Todd Garner is an American film producer and is the founder and head of Broken Road Productions.

Biography 
Garner is a former Disney executive, and was formerly co-president of production at Disney. Other films produced by Garner are Anger Management (2003), 13 Going on 30 (2004), XXX (2002). Garner partnered in 2016 with Covert Media to produce two to four films a year. In 2005, Garner founded his production company -- Broken Road Productions -- and signed a first-look deal with Paramount in 2018.

Garner currently hosts The Producer's Guide: Todd Garner & Hollywood's Elite, which takes an in-depth look at the movie business and what it takes to be a producer in today's world.
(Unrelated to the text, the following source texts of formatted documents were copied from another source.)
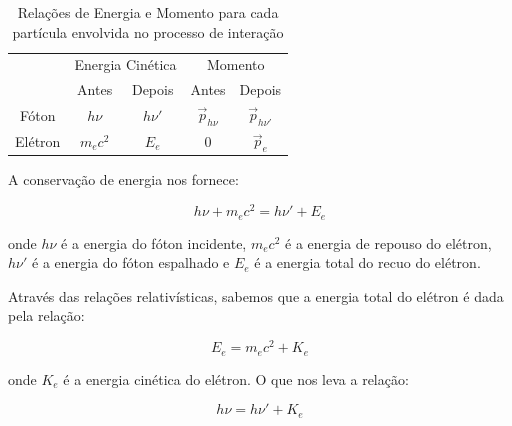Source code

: \documentclass[11pt,a4paper]{article}
\begin{document}
            \begin{table}[h]
                \centering
                \caption{Relações de Energia e Momento para cada partícula envolvida no processo de interação}
                \label{tb:conservacaoEnergiaMomentoCompton}
                \begin{tabular}{c c c c c}
                    \hline
                    \addlinespace[5pt]
                    & \multicolumn{2}{c}{Energia Cinética} & \multicolumn{2}{c}{Momento} \\
                    \cline{2-5}
                    \addlinespace[5pt]
                    \multirow[c]{-2}{*}{Partícula} & Antes & Depois & Antes & Depois \\
                    \hline
                    \addlinespace[5pt]
                    Fóton & $h\nu$ & $h \nu'$ & $\vec{p}_{h\nu}$  & $\vec{p}_{h\nu'}$ \\
                    \addlinespace[5pt]
                    Elétron & $m_e c^2$ & $E_e$ & $0$ & $\vec{p}_e$ \\
                    \hline
                    \hline
                \end{tabular}
            \end{table}


    \noindent A conservação de energia nos fornece: 

            \begin{equation}
                h\nu + m_ec^2 = h \nu' + E_e
                \label{eq:conservacaoDeEnergiaCompton}
            \end{equation}

    \noindent onde $h\nu$ é a energia do fóton incidente, $m_ec^2$ é a energia de repouso do elétron, $h \nu'$ é a energia do fóton espalhado e $E_e$ é a energia total do recuo do elétron.

    \noindent Através das relações relativísticas, sabemos que a energia total do elétron é dada pela relação:

                \begin{equation}
                    E_e = m_e c^2 + K_e
                \end{equation}

    \noindent onde $K_e$ é a energia cinética do elétron. O que nos leva a relação:

                \begin{equation}
                    h \nu = h\nu' + K_e
                \end{equation}
\end{document}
Garner produced the films Paul Blart: Mall Cop  Here Comes the Boom, Zookeeper, and Paul Blart: Mall Cop 2, all of which starred Kevin James, as well as the horror films The Possession of Hannah Grace and Scouts Guide to the Zombie Apocalypse.s

Garner is set to produce Senior Year in 2022 for Netflix, along with producers Rebel Wilson, Timothy M. Bourne and Chris Bender.

Filmography 
Garner acted as producer in all films unless otherwise noted:

Film 

As an actor

Thanks

Television 

As writer

References

External links 

 

Living people
American film producers
Year of birth missing (living people)
Place of birth missing (living people)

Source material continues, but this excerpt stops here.